═════ ENTRIES SHOWN
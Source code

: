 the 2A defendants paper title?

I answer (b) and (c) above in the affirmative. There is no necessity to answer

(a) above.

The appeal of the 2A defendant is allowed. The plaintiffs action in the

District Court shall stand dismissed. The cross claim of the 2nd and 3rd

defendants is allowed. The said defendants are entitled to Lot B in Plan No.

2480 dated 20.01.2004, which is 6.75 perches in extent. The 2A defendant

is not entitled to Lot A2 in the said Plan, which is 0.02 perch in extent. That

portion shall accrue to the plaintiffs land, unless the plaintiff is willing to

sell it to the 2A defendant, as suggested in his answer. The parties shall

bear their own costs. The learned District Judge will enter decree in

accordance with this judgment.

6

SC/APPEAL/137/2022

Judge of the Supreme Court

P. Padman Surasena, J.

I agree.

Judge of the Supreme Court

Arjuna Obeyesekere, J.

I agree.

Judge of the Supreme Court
══════════
═════ ENTRIES SHOWN
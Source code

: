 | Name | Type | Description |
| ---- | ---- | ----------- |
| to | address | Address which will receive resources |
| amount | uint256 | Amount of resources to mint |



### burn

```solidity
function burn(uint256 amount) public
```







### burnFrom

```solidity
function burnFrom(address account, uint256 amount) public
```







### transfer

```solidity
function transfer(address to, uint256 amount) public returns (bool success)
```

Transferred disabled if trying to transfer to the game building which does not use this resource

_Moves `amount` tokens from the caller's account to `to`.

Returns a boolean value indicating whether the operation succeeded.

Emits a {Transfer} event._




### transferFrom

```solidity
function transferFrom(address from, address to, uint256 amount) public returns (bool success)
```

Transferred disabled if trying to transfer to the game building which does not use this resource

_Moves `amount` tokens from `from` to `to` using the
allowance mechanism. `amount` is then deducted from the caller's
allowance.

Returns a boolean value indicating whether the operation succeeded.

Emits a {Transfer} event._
══════════
TRY IT:
Pull every line containing the word "shall" out of the listing.

RESULT OF THIS EXERCISE:
District Court shall stand dismissed. The cross claim of the 2nd and 3rd
portion shall accrue to the plaintiffs land, unless the plaintiff is willing to
sell it to the 2A defendant, as suggested in his answer. The parties shall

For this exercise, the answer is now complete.